Satire hilarante et gore
Diffusée en 1994, la série "Riget" mélange satire hilarante, angoisse claustrophobique et scènes gore. Un vrai bonheur pour les amateurs. C'est "Urgences" chez les zombies! La série qui a préfiguré le triomphe des fictions venues du Nord a connu deux saisons et huit épisodes. Oscar Gomez Mata a retenu la première saison. L'histoire est suffisamment complexe ainsi pour ne pas rajouter le pandémonium satanique de la saison 2.
Que trouve-t-on dans ce Royaume danois dont on sait depuis Shakespeare qu'il a "quelque chose de pourri": des médecins assez fêlés pour se faire transplanter des foies malades afin de mieux les étudier, des internes qui trafiquent fournitures et médicaments, un chirurgien suédois dont l'insupportable arrogance masque une incompétence abyssale, une vieille dame hypocondriaque et médium, une loge maçonnique, une fillette morte il y a un siècle, une infirmière enceinte d'un démon, des opérations chirurgicales qui tournent mal, des adeptes du vaudou, des handicapés qui prédisent l’avenir… bref, un sacré bazar et un magnifique terrain de jeux pour la troupe de comédiens.

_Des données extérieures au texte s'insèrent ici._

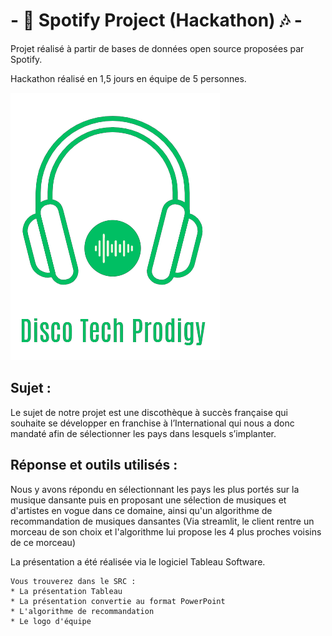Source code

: # - :musical_note: Spotify Project (Hackathon) :notes: -

Projet réalisé à partir de bases de données open source proposées par Spotify.

Hackathon réalisé en 1,5 jours en équipe de 5 personnes.

![logo Disco Tech Prodigy](SRC/logo.png) 

## Sujet :
Le sujet de notre projet est une discothèque à succès française qui souhaite se développer en franchise à l’International qui nous a donc mandaté afin de sélectionner les pays dans lesquels s’implanter.

## Réponse et outils utilisés :
Nous y avons répondu en sélectionnant les pays les plus portés sur la musique dansante puis en proposant une sélection de musiques et d'artistes en vogue dans ce domaine, ainsi qu'un algorithme de recommandation de musiques dansantes (Via streamlit, le client rentre un morceau de son choix et l'algorithme lui propose les 4 plus proches voisins de ce morceau)

La présentation a été réalisée via le logiciel Tableau Software.  

```
Vous trouverez dans le SRC :
* La présentation Tableau
* La présentation convertie au format PowerPoint
* L'algorithme de recommandation
* Le logo d'équipe
```
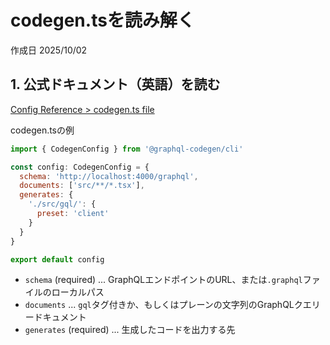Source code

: # codegen.tsを読み解く

作成日 2025/10/02

## 1. 公式ドキュメント（英語）を読む

[Config Reference > codegen.ts file](https://the-guild.dev/graphql/codegen/docs/config-reference/codegen-config)

codegen.tsの例

```javascript
import { CodegenConfig } from '@graphql-codegen/cli'

const config: CodegenConfig = {
  schema: 'http://localhost:4000/graphql',
  documents: ['src/**/*.tsx'],
  generates: {
    './src/gql/': {
      preset: 'client'
    }
  }
}

export default config
```

- `schema` (required) ... GraphQLエンドポイントのURL、または`.graphql`ファイルのローカルパス
- `documents` ... `gql`タグ付きか、もしくはプレーンの文字列のGraphQLクエリードキュメント
- `generates` (required) ... 生成したコードを出力する先
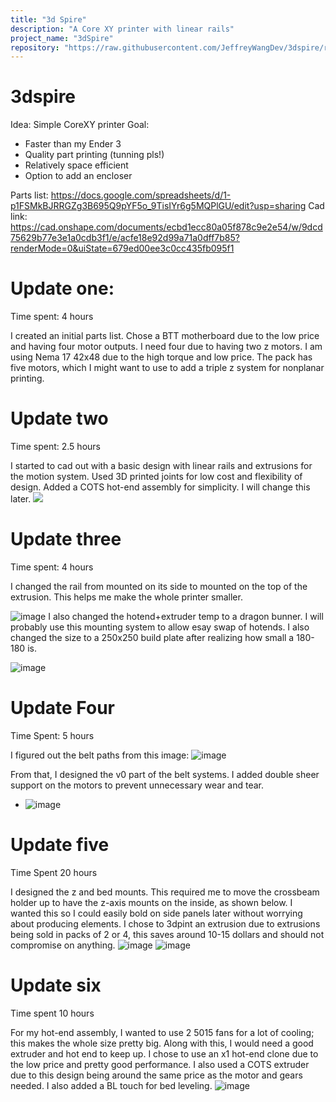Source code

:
 ```yaml
---
title: "3d Spire"
description: "A Core XY printer with linear rails"
project_name: "3dSpire"
repository: "https://raw.githubusercontent.com/JeffreyWangDev/3dspire/refs/heads/main/design.md"
---
```

# 3dspire

Idea: Simple CoreXY printer
Goal:
- Faster than my Ender 3
- Quality part printing (tunning pls!)
- Relatively space efficient
- Option to add an encloser 

Parts list:
https://docs.google.com/spreadsheets/d/1-p1FSMkBJRRGZg3B695Q9pYF5o_9TisIYr6g5MQPlGU/edit?usp=sharing
Cad link:
https://cad.onshape.com/documents/ecbd1ecc80a05f878c9e2e54/w/9dcd75629b77e3e1a0cdb3f1/e/acfe18e92d99a71a0dff7b85?renderMode=0&uiState=679ed00ee3c0cc435fb095f1


# Update one:
Time spent: 4 hours

I created an initial parts list. Chose a BTT motherboard due to the low price and having four motor outputs. I need four due to having two z motors. I am using Nema 17 42x48 due to the high torque and low price. The pack has five motors, which I might want to use to add a triple z system for nonplanar printing. 

# Update two
Time spent: 2.5 hours

I started to cad out with a basic design with linear rails and extrusions for the motion system. Used 3D printed joints for low cost and flexibility of design. Added a COTS hot-end assembly for simplicity. I will change this later. 
![](https://cloud-4adfs32od-hack-club-bot.vercel.app/0image.png)



# Update three
Time spent: 4 hours

I changed the rail from mounted on its side to mounted on the top of the extrusion. This helps me make the whole printer smaller.

![image](https://github.com/user-attachments/assets/7102418d-f17d-4d8b-a479-e3aab53bb22d)
I also changed the hotend+extruder temp to a dragon bunner. I will probably use this mounting system to allow esay swap of hotends. I also changed the size to a 250x250 build plate after realizing how small a 180-180 is. 

![image](https://github.com/user-attachments/assets/6f468370-7b79-4f1d-bccf-cf5dfd8e3456)


# Update Four
Time Spent: 5 hours

I figured out the belt paths from this image:
![image](https://github.com/user-attachments/assets/476c0db7-1e39-497a-9d4c-de7377b1bf9b)


From that, I designed the v0 part of the belt systems. I added double sheer support on the motors to prevent unnecessary wear and tear.
- ![image](https://github.com/user-attachments/assets/6a8ee717-8362-4d96-96f9-5bda1af1594a)


# Update five
Time Spent 20 hours

I designed the z and bed mounts. This required me to move the crossbeam holder up to have the z-axis mounts on the inside, as shown below. I wanted this so I could easily bold on side panels later without worrying about producing elements. I chose to 3dpint an extrusion due to extrusions being sold in packs of 2 or 4, this saves around 10-15 dollars and should not compromise on anything. 
![image](https://github.com/user-attachments/assets/05c2d015-01c6-4250-a13c-301b3e738d28)
![image](https://github.com/user-attachments/assets/b78480f5-720b-417a-ac1a-76ae9febead9)

# Update six
Time spent 10 hours

For my hot-end assembly, I wanted to use 2 5015 fans for a lot of cooling; this makes the whole size pretty big. Along with this, I would need a good extruder and hot end to keep up. I chose to use an x1 hot-end clone due to the low price and pretty good performance. I also used a COTS extruder due to this design being around the same price as the motor and gears needed. I also added a BL touch for bed leveling. 
![image](https://github.com/user-attachments/assets/a74bb44c-e01a-43f6-aac1-1c4fdf79a863)

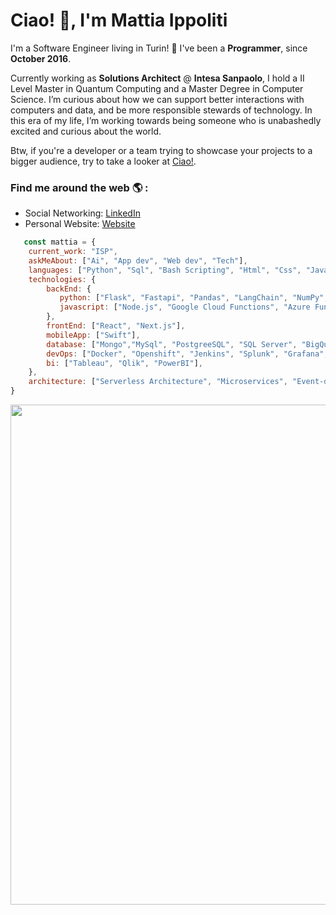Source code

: # Ciao! 👋, I'm Mattia Ippoliti

I'm a Software Engineer living in Turin! 🕌 I've been a **Programmer**, since **October 2016**.

Currently working as **Solutions Architect** @ **Intesa Sanpaolo**, I hold a II Level Master in Quantum Computing and a Master Degree in Computer Science. I’m curious about how we can support better interactions with computers and data, and be more responsible stewards of technology. In this era of my life, I’m working towards being someone who is unabashedly excited and curious about the world.

Btw, if you're a developer or a team trying to showcase your projects to a bigger audience, try to take a looker at [Ciao!](https://ciaobang.com).

### Find me around the web 🌎 :
- Social Networking: [LinkedIn](https://www.linkedin.com/in/MattiaIppoliti/)
- Personal Website: [Website](https://mattiaippoliti.pages.dev/)

```js
   const mattia = {
    current_work: "ISP",
    askMeAbout: ["Ai", "App dev", "Web dev", "Tech"],
    languages: ["Python", "Sql", "Bash Scripting", "Html", "Css", "JavaScript", "Typescript", "C/C++"],
    technologies: {
        backEnd: {
           python: ["Flask", "Fastapi", "Pandas", "LangChain", "NumPy", "Matplotlib", "Scikit-Learn", "StatsModels", "SciPy", "Py-Torch", "XGBoost", "PySpark", "Qiskit"],
           javascript: ["Node.js", "Google Cloud Functions", "Azure Functions"]
        },
        frontEnd: ["React", "Next.js"],
        mobileApp: ["Swift"],
        database: ["Mongo","MySql", "PostgreeSQL", "SQL Server", "BigQuery"],  
        devOps: ["Docker", "Openshift", "Jenkins", "Splunk", "Grafana", "SonarQube"],
        bi: ["Tableau", "Qlik", "PowerBI"],
    },
    architecture: ["Serverless Architecture", "Microservices", "Event-driven", "Single page applications"],
}
```

<div align="center">
<picture>
  <img width=800 src="https://cdn.ciaobang.com/image/work/github.png" />
</picture>

</div>  &nbsp;
<div align="center">

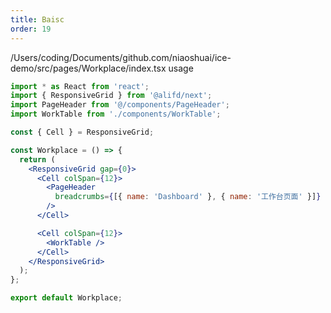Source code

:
 ```yaml
---
title: Baisc
order: 19
---
```


/Users/coding/Documents/github.com/niaoshuai/ice-demo/src/pages/Workplace/index.tsx usage
```jsx
import * as React from 'react';
import { ResponsiveGrid } from '@alifd/next';
import PageHeader from '@/components/PageHeader';
import WorkTable from './components/WorkTable';

const { Cell } = ResponsiveGrid;

const Workplace = () => {
  return (
    <ResponsiveGrid gap={0}>
      <Cell colSpan={12}>
        <PageHeader
          breadcrumbs={[{ name: 'Dashboard' }, { name: '工作台页面' }]}
        />
      </Cell>

      <Cell colSpan={12}>
        <WorkTable />
      </Cell>
    </ResponsiveGrid>
  );
};

export default Workplace;
```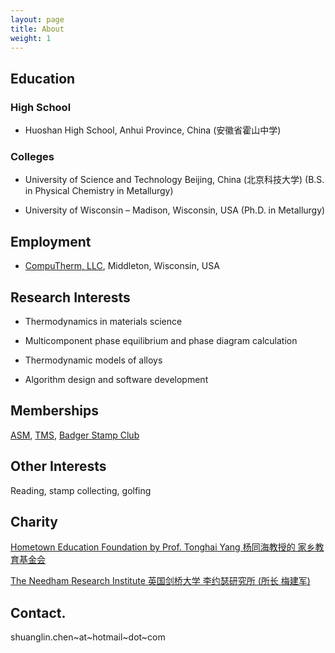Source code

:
 ```yaml
---
layout: page
title: About
weight: 1
---
```


## Education

### High School

* Huoshan High School, Anhui Province, China (安徽省霍山中学)

### Colleges

+ University of Science and Technology Beijing, China (北京科技大学) (B.S. in Physical Chemistry in Metallurgy)

+ University of Wisconsin – Madison, Wisconsin, USA (Ph.D. in Metallurgy)


## Employment

+ [CompuTherm, LLC](http://www.computherm.com), Middleton, Wisconsin, USA

## Research Interests

+ Thermodynamics in materials science

+ Multicomponent phase equilibrium and phase diagram calculation

+ Thermodynamic models of alloys

+ Algorithm design and software development

## Memberships

[ASM](http://www.asminternational.org/home), [TMS][tms link], [Badger Stamp Club][BSC link]

[tms link]: http://www.tms.org/TMSHome.aspx

[BSC link]: https://wfscstamps.org/Clubs/Badger.shtml

## Other Interests

Reading, stamp collecting, golfing

## Charity

[Hometown Education Foundation by Prof. Tonghai Yang 杨同海教授的 家乡教育基金会][HEF link]

[HEF link]: http://www.hometowneducation.org

[The Needham Research Institute 英国剑桥大学 李约瑟研究所 (所长 梅建军)][NRI link]

[NRI link]: http://www.nri.cam.ac.uk/

## Contact.

shuanglin.chen~at~hotmail~dot~com

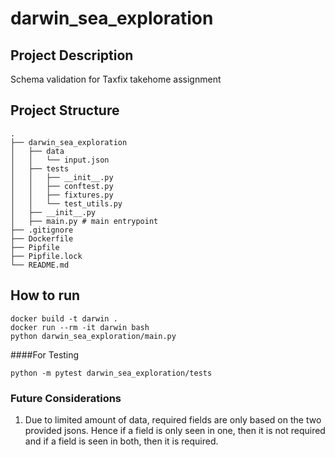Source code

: # darwin_sea_exploration
## Project Description
Schema validation for Taxfix takehome assignment

## Project Structure
```
.
├── darwin_sea_exploration
│   ├── data
│   │   └── input.json
│   ├── tests
│   │   ├── __init__.py
│   │   ├── conftest.py
│   │   ├── fixtures.py
│   │   └── test_utils.py
│   ├── __init__.py
│   ├── main.py # main entrypoint
├── .gitignore   
├── Dockerfile
├── Pipfile
├── Pipfile.lock
└── README.md
```
## How to run
```docker build -t darwin .```<br/>
```docker run --rm -it darwin bash```<br/>
```python darwin_sea_exploration/main.py```
 

####For Testing

```python -m pytest darwin_sea_exploration/tests```


### Future Considerations
 1) Due to limited amount of data, required fields are only based on the two provided jsons. Hence if a field is only seen in one, then it is not required and if a field is seen in both, then it is required.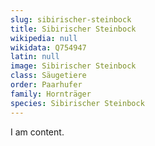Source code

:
 ```yaml
---
slug: sibirischer-steinbock
title: Sibirischer Steinbock
wikipedia: null
wikidata: Q754947
latin: null
image: Sibirischer Steinbock
class: Säugetiere
order: Paarhufer
family: Hornträger
species: Sibirischer Steinbock
---
```


I am content.
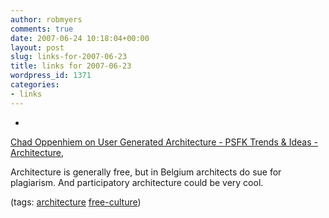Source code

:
 ```yaml
---
author: robmyers
comments: true
date: 2007-06-24 10:18:04+00:00
layout: post
slug: links-for-2007-06-23
title: links for 2007-06-23
wordpress_id: 1371
categories:
- links
---
```


  

  *   


[Chad Oppenhiem on User Generated Architecture - PSFK Trends & Ideas - Architecture,](http://www.psfk.com/2007/06/chad-oppenheim-.html)

  


Architecture is generally free, but in Belgium architects do sue for plagiarism. And participatory architecture could be very cool.

  


(tags: [architecture](http://del.icio.us/robmyers/architecture) [free-culture](http://del.icio.us/robmyers/free-culture))

  

  
  


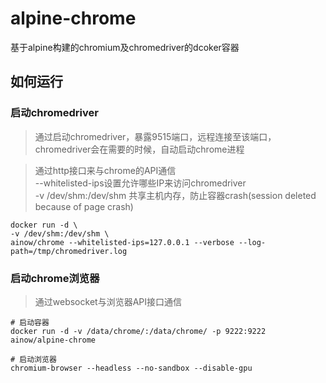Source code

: # alpine-chrome

基于alpine构建的chromium及chromedriver的dcoker容器

## 如何运行

### 启动chromedriver

> 通过启动chromedriver，暴露9515端口，远程连接至该端口，chromedriver会在需要的时候，自动启动chrome进程

> 通过http接口来与chrome的API通信  
--whitelisted-ips设置允许哪些IP来访问chromedriver  
-v /dev/shm:/dev/shm 共享主机内存，防止容器crash(session deleted because of page crash)
```
docker run -d \
-v /dev/shm:/dev/shm \
ainow/chrome --whitelisted-ips=127.0.0.1 --verbose --log-path=/tmp/chromedriver.log
```

### 启动chrome浏览器

>  通过websocket与浏览器API接口通信

```
# 启动容器
docker run -d -v /data/chrome/:/data/chrome/ -p 9222:9222 ainow/alpine-chrome  

# 启动浏览器
chromium-browser --headless --no-sandbox --disable-gpu
```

Une pièce qui brouille les codes
"Le Royaume" façon Oscar Gomez Mata est d'abord un divertissement et une formidable machine à jouer où la liberté est le maître mot du plateau. Parfois, les comédiens ne jouent plus leur personnage de professeur ou de stagiaire. Ils prennent le public à partie en tant que comédiens engagés à La Comédie pour jouer – je cite – "un pitoyable spectacle danois gauchiste et avant-gardiste des années 70", un clin d'œil à un troisième film culte de Lars Von Trier nommé "Les Idiots".
Ce brouillage des codes du théâtre est une des signatures d'Oscar Gomez Mata, metteur en scène actif en Suisse romande ainsi qu'en France et en Espagne avec des créations aussi drôles que pataphysiques. Mata apprécie les jeux de chat et de souris entre réel et fiction. Dans son "Royaume", il faut certes parfois s'accrocher pour suivre le fil rouge sang du récit. C'est un festival de piques et de répliques. On ne sait pas toujours si on est encore à l'hôpital ou au théâtre, au Danemark ou en Suisse.
En seconde partie un splendide jeu de miroir symbolise ce labyrinthe où se perdent les personnages de l'hôpital hanté. Au final, ce "Royaume" théâtral fait avant tout rire plutôt qu'effrayer. Et le plaisir de jeu des comédiens est une maladie contagieuse des plus réjouissante.
Thierry Sartoretti/ld
>> "Le Royaume" en tournée: Genève, La Comédie, jusqu'au 6 février. Lausanne, Vidy, du 5 au 9 mars. La Chaux-de-Fonds, TPR, du 11 au 13 avril.
>> La troupe d'Oscar Gomez Mata rejoue par ailleurs sa précédente pièce signée Lars Von Trier, "Le Direktor", La Comédie, Genève, du 8 au 15 février.